**Task objective:**
I'd like every entry returned exactly as it is, with the images left out.

= = = = =

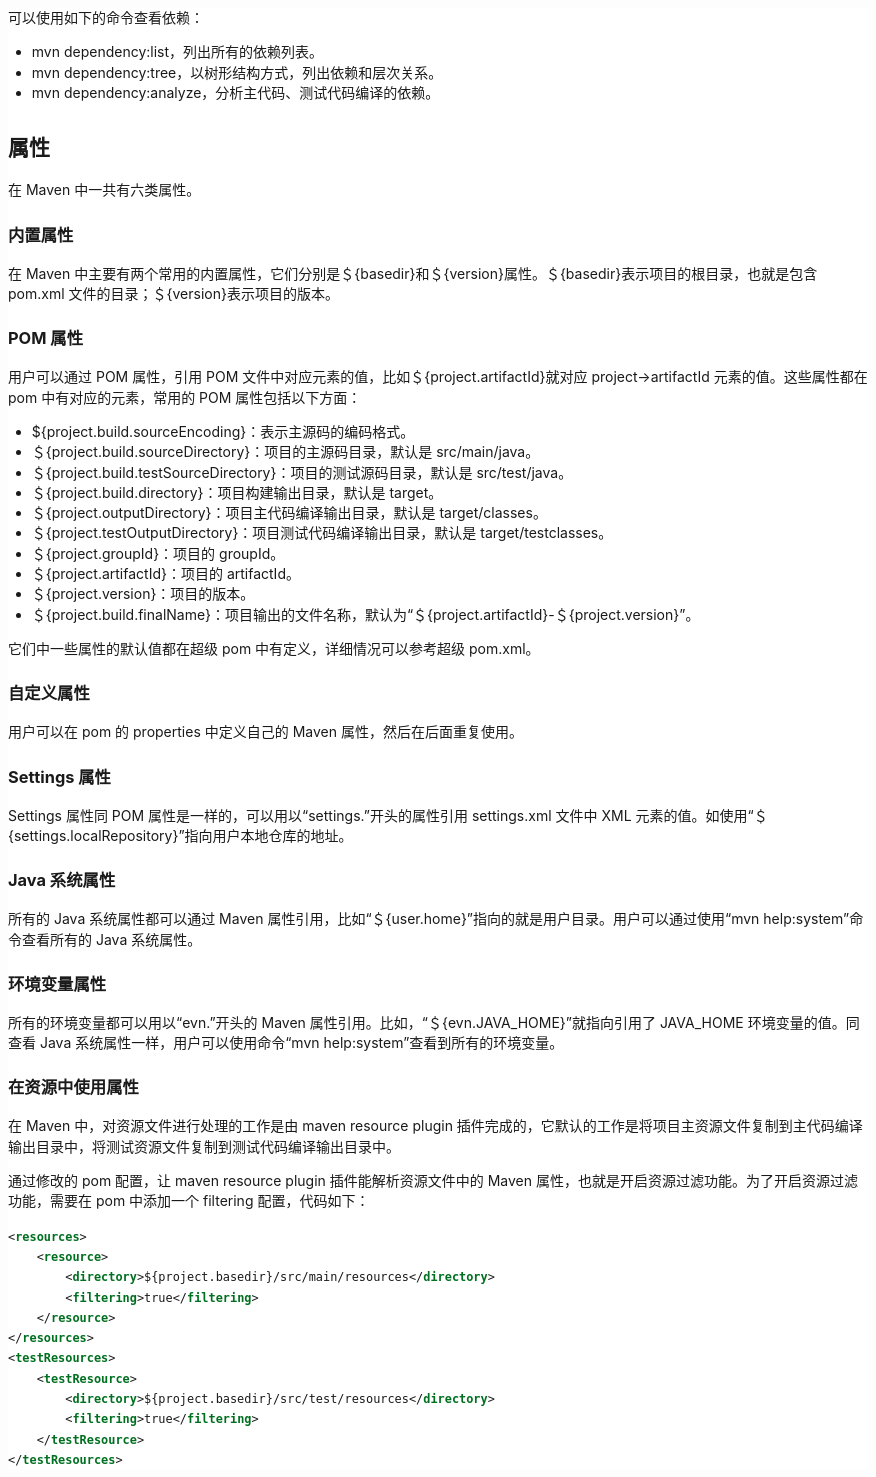 可以使用如下的命令查看依赖：
* mvn dependency:list，列出所有的依赖列表。
* mvn dependency:tree，以树形结构方式，列出依赖和层次关系。
* mvn dependency:analyze，分析主代码、测试代码编译的依赖。

## 属性
在 Maven 中一共有六类属性。

### 内置属性
在 Maven 中主要有两个常用的内置属性，它们分别是＄{basedir}和＄{version}属性。＄{basedir}表示项目的根目录，也就是包含 pom.xml 文件的目录；＄{version}表示项目的版本。

### POM 属性
用户可以通过 POM 属性，引用 POM 文件中对应元素的值，比如＄{project.artifactId}就对应 project→artifactId 元素的值。这些属性都在 pom 中有对应的元素，常用的 POM 属性包括以下方面：
* ${project.build.sourceEncoding}：表示主源码的编码格式。
* ＄{project.build.sourceDirectory}：项目的主源码目录，默认是 src/main/java。
* ＄{project.build.testSourceDirectory}：项目的测试源码目录，默认是 src/test/java。
* ＄{project.build.directory}：项目构建输出目录，默认是 target。
* ＄{project.outputDirectory}：项目主代码编译输出目录，默认是 target/classes。
* ＄{project.testOutputDirectory}：项目测试代码编译输出目录，默认是 target/testclasses。
* ＄{project.groupId}：项目的 groupId。
* ＄{project.artifactId}：项目的 artifactId。
* ＄{project.version}：项目的版本。
* ＄{project.build.finalName}：项目输出的文件名称，默认为“＄{project.artifactId}-＄{project.version}”。

它们中一些属性的默认值都在超级 pom 中有定义，详细情况可以参考超级 pom.xml。

### 自定义属性
用户可以在 pom 的 properties 中定义自己的 Maven 属性，然后在后面重复使用。

### Settings 属性
Settings 属性同 POM 属性是一样的，可以用以“settings.”开头的属性引用 settings.xml 文件中 XML 元素的值。如使用“＄{settings.localRepository}”指向用户本地仓库的地址。

### Java 系统属性
所有的 Java 系统属性都可以通过 Maven 属性引用，比如“＄{user.home}”指向的就是用户目录。用户可以通过使用“mvn help:system”命令查看所有的 Java 系统属性。

### 环境变量属性
所有的环境变量都可以用以“evn.”开头的 Maven 属性引用。比如，“＄{evn.JAVA_HOME}”就指向引用了 JAVA_HOME 环境变量的值。同查看 Java 系统属性一样，用户可以使用命令“mvn help:system”查看到所有的环境变量。

### 在资源中使用属性
在 Maven 中，对资源文件进行处理的工作是由 maven resource plugin 插件完成的，它默认的工作是将项目主资源文件复制到主代码编译输出目录中，将测试资源文件复制到测试代码编译输出目录中。

通过修改的 pom 配置，让 maven resource plugin 插件能解析资源文件中的 Maven 属性，也就是开启资源过滤功能。为了开启资源过滤功能，需要在 pom 中添加一个 filtering 配置，代码如下：
```xml
<resources>
    <resource>
        <directory>${project.basedir}/src/main/resources</directory>
        <filtering>true</filtering>
    </resource>
</resources>
<testResources>
    <testResource>
        <directory>${project.basedir}/src/test/resources</directory>
        <filtering>true</filtering>
    </testResource>
</testResources>
```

= = = = =

**Expected answer:**
 可以使用如下的命令查看依赖：
* mvn dependency:list，列出所有的依赖列表。
* mvn dependency:tree，以树形结构方式，列出依赖和层次关系。
* mvn dependency:analyze，分析主代码、测试代码编译的依赖。

## 属性
在 Maven 中一共有六类属性。

### 内置属性
在 Maven 中主要有两个常用的内置属性，它们分别是＄{basedir}和＄{version}属性。＄{basedir}表示项目的根目录，也就是包含 pom.xml 文件的目录；＄{version}表示项目的版本。

### POM 属性
用户可以通过 POM 属性，引用 POM 文件中对应元素的值，比如＄{project.artifactId}就对应 project→artifactId 元素的值。这些属性都在 pom 中有对应的元素，常用的 POM 属性包括以下方面：
* ${project.build.sourceEncoding}：表示主源码的编码格式。
* ＄{project.build.sourceDirectory}：项目的主源码目录，默认是 src/main/java。
* ＄{project.build.testSourceDirectory}：项目的测试源码目录，默认是 src/test/java。
* ＄{project.build.directory}：项目构建输出目录，默认是 target。
* ＄{project.outputDirectory}：项目主代码编译输出目录，默认是 target/classes。
* ＄{project.testOutputDirectory}：项目测试代码编译输出目录，默认是 target/testclasses。
* ＄{project.groupId}：项目的 groupId。
* ＄{project.artifactId}：项目的 artifactId。
* ＄{project.version}：项目的版本。
* ＄{project.build.finalName}：项目输出的文件名称，默认为“＄{project.artifactId}-＄{project.version}”。

它们中一些属性的默认值都在超级 pom 中有定义，详细情况可以参考超级 pom.xml。

### 自定义属性
用户可以在 pom 的 properties 中定义自己的 Maven 属性，然后在后面重复使用。

### Settings 属性
Settings 属性同 POM 属性是一样的，可以用以“settings.”开头的属性引用 settings.xml 文件中 XML 元素的值。如使用“＄{settings.localRepository}”指向用户本地仓库的地址。

### Java 系统属性
所有的 Java 系统属性都可以通过 Maven 属性引用，比如“＄{user.home}”指向的就是用户目录。用户可以通过使用“mvn help:system”命令查看所有的 Java 系统属性。

### 环境变量属性
所有的环境变量都可以用以“evn.”开头的 Maven 属性引用。比如，“＄{evn.JAVA_HOME}”就指向引用了 JAVA_HOME 环境变量的值。同查看 Java 系统属性一样，用户可以使用命令“mvn help:system”查看到所有的环境变量。

### 在资源中使用属性
在 Maven 中，对资源文件进行处理的工作是由 maven resource plugin 插件完成的，它默认的工作是将项目主资源文件复制到主代码编译输出目录中，将测试资源文件复制到测试代码编译输出目录中。

通过修改的 pom 配置，让 maven resource plugin 插件能解析资源文件中的 Maven 属性，也就是开启资源过滤功能。为了开启资源过滤功能，需要在 pom 中添加一个 filtering 配置，代码如下：
```xml
<resources>
    <resource>
        <directory>${project.basedir}/src/main/resources</directory>
        <filtering>true</filtering>
    </resource>
</resources>
<testResources>
    <testResource>
        <directory>${project.basedir}/src/test/resources</directory>
        <filtering>true</filtering>
    </testResource>
</testResources>
```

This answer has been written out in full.